*Task to carry out*. Copy, in full, each line of the material that holds the word "image".

*Entries supplied*.
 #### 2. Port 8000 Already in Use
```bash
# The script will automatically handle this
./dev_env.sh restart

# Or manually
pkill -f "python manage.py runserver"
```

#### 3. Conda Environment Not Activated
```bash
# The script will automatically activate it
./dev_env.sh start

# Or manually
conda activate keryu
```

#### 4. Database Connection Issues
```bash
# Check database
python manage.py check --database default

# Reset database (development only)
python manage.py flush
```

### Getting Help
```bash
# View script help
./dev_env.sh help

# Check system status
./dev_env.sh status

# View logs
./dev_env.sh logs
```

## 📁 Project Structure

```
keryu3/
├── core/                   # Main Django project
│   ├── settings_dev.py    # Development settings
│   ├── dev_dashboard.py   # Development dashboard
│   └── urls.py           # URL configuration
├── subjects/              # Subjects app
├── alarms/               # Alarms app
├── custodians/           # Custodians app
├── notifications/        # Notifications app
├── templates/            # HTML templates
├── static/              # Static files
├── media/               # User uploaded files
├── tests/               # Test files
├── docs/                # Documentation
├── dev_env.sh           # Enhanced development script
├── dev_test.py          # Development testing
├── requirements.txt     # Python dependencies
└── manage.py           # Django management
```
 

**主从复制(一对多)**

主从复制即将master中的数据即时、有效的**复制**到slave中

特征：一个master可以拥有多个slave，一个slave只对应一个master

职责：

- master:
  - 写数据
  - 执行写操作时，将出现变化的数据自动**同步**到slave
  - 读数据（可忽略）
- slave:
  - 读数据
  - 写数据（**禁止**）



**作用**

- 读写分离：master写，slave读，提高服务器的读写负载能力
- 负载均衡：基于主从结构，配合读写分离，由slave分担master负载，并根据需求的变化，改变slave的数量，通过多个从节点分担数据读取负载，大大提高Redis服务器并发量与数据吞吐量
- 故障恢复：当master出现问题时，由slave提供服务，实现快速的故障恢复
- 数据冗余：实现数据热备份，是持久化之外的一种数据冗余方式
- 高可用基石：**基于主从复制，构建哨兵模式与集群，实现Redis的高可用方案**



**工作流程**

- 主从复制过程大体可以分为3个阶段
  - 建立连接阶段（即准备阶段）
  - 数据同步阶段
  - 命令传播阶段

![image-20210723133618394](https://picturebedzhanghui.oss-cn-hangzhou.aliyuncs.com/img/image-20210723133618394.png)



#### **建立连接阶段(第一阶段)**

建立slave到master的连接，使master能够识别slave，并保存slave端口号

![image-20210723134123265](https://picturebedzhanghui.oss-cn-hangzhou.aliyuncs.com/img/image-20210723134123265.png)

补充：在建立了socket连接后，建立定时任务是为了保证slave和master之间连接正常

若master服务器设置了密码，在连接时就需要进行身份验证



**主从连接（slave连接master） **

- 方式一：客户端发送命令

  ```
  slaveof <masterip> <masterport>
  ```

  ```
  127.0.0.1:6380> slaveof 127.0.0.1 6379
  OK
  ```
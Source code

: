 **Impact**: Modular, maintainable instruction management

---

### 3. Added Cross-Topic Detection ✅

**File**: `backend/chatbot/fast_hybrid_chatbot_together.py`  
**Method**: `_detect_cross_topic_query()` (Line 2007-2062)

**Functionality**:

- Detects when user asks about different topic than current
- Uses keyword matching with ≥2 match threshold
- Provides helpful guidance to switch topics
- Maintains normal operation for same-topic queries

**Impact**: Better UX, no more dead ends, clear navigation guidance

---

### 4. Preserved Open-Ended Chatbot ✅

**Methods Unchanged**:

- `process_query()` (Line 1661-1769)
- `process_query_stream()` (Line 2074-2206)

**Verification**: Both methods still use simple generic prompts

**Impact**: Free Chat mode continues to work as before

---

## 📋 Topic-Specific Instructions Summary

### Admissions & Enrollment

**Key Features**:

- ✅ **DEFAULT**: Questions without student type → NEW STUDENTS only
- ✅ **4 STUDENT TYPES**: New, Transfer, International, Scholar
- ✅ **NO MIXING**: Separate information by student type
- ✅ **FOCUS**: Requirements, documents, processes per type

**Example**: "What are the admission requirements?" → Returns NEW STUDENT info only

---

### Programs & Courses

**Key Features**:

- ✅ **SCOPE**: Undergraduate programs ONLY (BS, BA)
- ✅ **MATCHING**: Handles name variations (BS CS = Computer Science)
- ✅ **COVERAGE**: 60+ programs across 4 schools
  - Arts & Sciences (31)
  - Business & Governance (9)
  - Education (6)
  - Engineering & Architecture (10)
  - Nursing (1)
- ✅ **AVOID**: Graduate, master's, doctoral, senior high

*Problem solution*.
![image-20210723133618394](https://picturebedzhanghui.oss-cn-hangzhou.aliyuncs.com/img/image-20210723133618394.png)
![image-20210723134123265](https://picturebedzhanghui.oss-cn-hangzhou.aliyuncs.com/img/image-20210723134123265.png)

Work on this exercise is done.